UNITY Joins Forces with NICOA to Promote UNITY Fire Ideals
The National Indian Council on Aging (NICOA) will now have a “UNITY” Fire burning at its conferences for spiritual and community building purposes. NICOA liked the idea of the UNITY Fire so much they invited UNITY youth and others to take part in a ceremonial lighting of the fire to kick off its conference earlier this month in Niagara Falls, New York.
UNITY’s Lead Fire Keepers, Sleepyeye LaFromboise, Seneca/Dakota and Kevin Bonds, Tule River Indian Tribe, and UNITY’s Executive Director, Mary Kim Titla, San Carlos Apache, spoke of the significance of the UNITY Fire. About 1,350 Native elders attend the NICOA conference. Many gathered at the fire to pray and share stories.
What is the UNITY Fire? The late Warren Skye, a Seneca elder, introduced the concept of a UNITY fire in 1995 at the National UNITY Conference for ceremonial and spiritual purposes. Each year since then, UNITY has kicked off its National UNITY Conference with the “Lighting of the UNITY Fire.” It burns continuously through-out the conference. The UNITY Fire is considered a safe space for youth. Stories are told, songs are sung, prayers are offered and it is at the UNITY fire, where youth feel the safest to share what’s on their hearts. The UNITY fire allows youth and adults to connect, communicate and promote healing.
“We’re using medicine from this area (New York) to pray for everyone back home. Many communities, like mine, don’t have many elders left. This is a way for our young people and elders to work together. That’s our hope for UNITY and NICOA to join together, the largest Native elder organization and the largest Native youth organization,to work together to make a difference,” said LaFromboise. The late Warren Skye is LaFromboise’s grandfather. A commemorative 40th Anniversary UNITY Pendleton blanket was presented to the family of the late elder.

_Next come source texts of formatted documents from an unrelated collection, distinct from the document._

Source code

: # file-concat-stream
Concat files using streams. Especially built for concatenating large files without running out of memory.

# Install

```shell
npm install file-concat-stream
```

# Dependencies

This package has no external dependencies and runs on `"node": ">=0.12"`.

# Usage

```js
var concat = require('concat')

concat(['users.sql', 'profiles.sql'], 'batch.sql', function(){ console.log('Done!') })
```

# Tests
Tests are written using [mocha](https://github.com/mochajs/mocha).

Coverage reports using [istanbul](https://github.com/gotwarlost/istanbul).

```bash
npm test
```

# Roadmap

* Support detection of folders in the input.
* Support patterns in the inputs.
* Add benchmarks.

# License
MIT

Rory Wheeler, Seneca, 25 Under 25 UNITY Youth Leader, and Eshtakaba LaFromboise, Seneca/Dakota/Sac and Fox/Kickapoo/Potawatomi, a member of the Many Nations Youth Council, both took part in the lighting and maintaining of the fire at NICOA. “It was an honor to be able to speak and assist with the UNITY Fire at the National Indian Council on Aging Conference,” said Wheeler.

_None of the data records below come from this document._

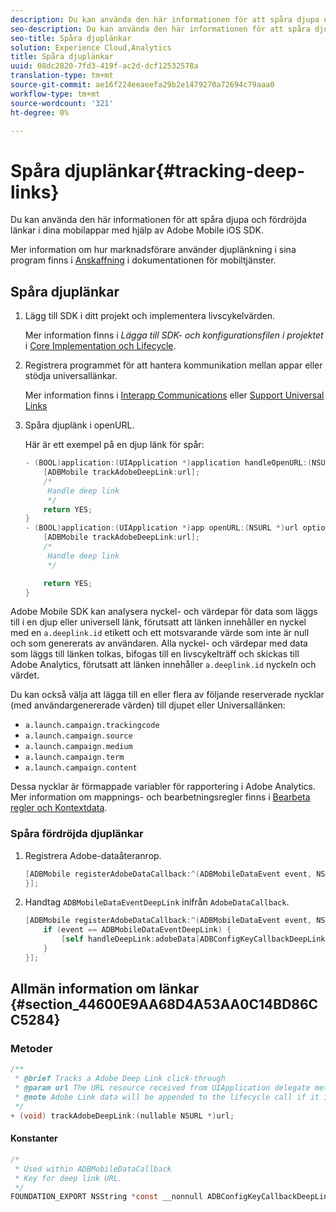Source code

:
 ```yaml
---
description: Du kan använda den här informationen för att spåra djupa och fördröjda länkar i dina mobilappar med hjälp av Adobe Mobile iOS SDK.
seo-description: Du kan använda den här informationen för att spåra djupa och fördröjda länkar i dina mobilappar med hjälp av Adobe Mobile iOS SDK.
seo-title: Spåra djuplänkar
solution: Experience Cloud,Analytics
title: Spåra djuplänkar
uuid: 08dc2820-7fd3-419f-ac2d-dcf12532578a
translation-type: tm+mt
source-git-commit: ae16f224eeaeefa29b2e1479270a72694c79aaa0
workflow-type: tm+mt
source-wordcount: '321'
ht-degree: 0%

---
```



# Spåra djuplänkar{#tracking-deep-links}

Du kan använda den här informationen för att spåra djupa och fördröjda länkar i dina mobilappar med hjälp av Adobe Mobile iOS SDK.

Mer information om hur marknadsförare använder djuplänkning i sina program finns i [Anskaffning](/help/ios/acquisition-main/acquisition.md) i dokumentationen för mobiltjänster.

## Spåra djuplänkar

1. Lägg till SDK i ditt projekt och implementera livscykelvärden.

   Mer information finns i *Lägga till SDK- och konfigurationsfilen i projektet* i [Core Implementation och Lifecycle](/help/ios/getting-started/dev-qs.md).
1. Registrera programmet för att hantera kommunikation mellan appar eller stödja universallänkar.

   Mer information finns i [Interapp Communications](https://developer.apple.com/library/ios/documentation/iPhone/Conceptual/iPhoneOSProgrammingGuide/Inter-AppCommunication/Inter-AppCommunication.html#//apple_ref/doc/uid/TP40007072-CH6-SW10) eller [Support Universal Links](https://developer.apple.com/library/ios/documentation/General/Conceptual/AppSearch/UniversalLinks.html)

1. Spåra djuplänk i openURL.

   Här är ett exempel på en djup länk för spår:

   ```objective-c
   - (BOOL)application:(UIApplication *)application handleOpenURL:(NSURL *)url { 
       [ADBMobile trackAdobeDeepLink:url]; 
       /* 
        Handle deep link 
        */ 
       return YES; 
   } 
   - (BOOL)application:(UIApplication *)app openURL:(NSURL *)url options:(NSDictionary<NSString *, id> *)options { 
       [ADBMobile trackAdobeDeepLink:url]; 
       /* 
        Handle deep link 
        */ 
   
       return YES; 
   }
   ```

Adobe Mobile SDK kan analysera nyckel- och värdepar för data som läggs till i en djup eller universell länk, förutsatt att länken innehåller en nyckel med en `a.deeplink.id` etikett och ett motsvarande värde som inte är null och som genererats av användaren. Alla nyckel- och värdepar med data som läggs till länken tolkas, bifogas till en livscykelträff och skickas till Adobe Analytics, förutsatt att länken innehåller `a.deeplink.id` nyckeln och värdet.

Du kan också välja att lägga till en eller flera av följande reserverade nycklar (med användargenererade värden) till djupet eller Universallänken:

* `a.launch.campaign.trackingcode`
* `a.launch.campaign.source`
* `a.launch.campaign.medium`
* `a.launch.campaign.term`
* `a.launch.campaign.content`

Dessa nycklar är förmappade variabler för rapportering i Adobe Analytics. Mer information om mappnings- och bearbetningsregler finns i [Bearbeta regler och Kontextdata](/help/ios/getting-started/proc-rules.md).

### Spåra fördröjda djuplänkar

1. Registrera Adobe-dataåteranrop.

   ```objective-c
   [ADBMobile registerAdobeDataCallback:^(ADBMobileDataEvent event, NSDictionary * _Nullable adobeData) { 
   }];
   ```

1. Handtag `ADBMobileDataEventDeepLink` inifrån `AdobeDataCallback`.

   ```objective-c
   [ADBMobile registerAdobeDataCallback:^(ADBMobileDataEvent event, NSDictionary * _Nullable adobeData) { 
       if (event == ADBMobileDataEventDeepLink) { 
           [self handleDeepLink:adobeData[ADBConfigKeyCallbackDeepLink]]; 
       } 
   }];
   ```

## Allmän information om länkar {#section_44600E9AA68D4A53AA0C14BD86CC5284}

### Metoder

```objective-c
/** 
 * @brief Tracks a Adobe Deep Link click-through 
 * @param url The URL resource received from UIApplication delegate method. 
 * @note Adobe Link data will be appended to the lifecycle call if it is a launch event, otherwise an extra call will be sent. 
 */ 
+ (void) trackAdobeDeepLink:(nullable NSURL *)url;
```

#### Konstanter

```objective-c
/* 
 * Used within ADBMobileDataCallback 
 * Key for deep link URL. 
 */ 
FOUNDATION_EXPORT NSString *const __nonnull ADBConfigKeyCallbackDeepLink;
```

For the first time since 1995, a container of water was made available next to the fire. The elders introduced the added element for those who wish to pray with it. Fire and water are both used for spiritual purposes in Native communities. UNITY’s hope is that UNITY youth councils and tribal communities will consider hosting their own UNITY-Fires as a way of providing a safe place for community members to connect, communicate and promote healing.
UNITY and NICOA signed a Memorandum of Understanding many years ago with both groups pledging to work with the other and support the efforts of both organizations.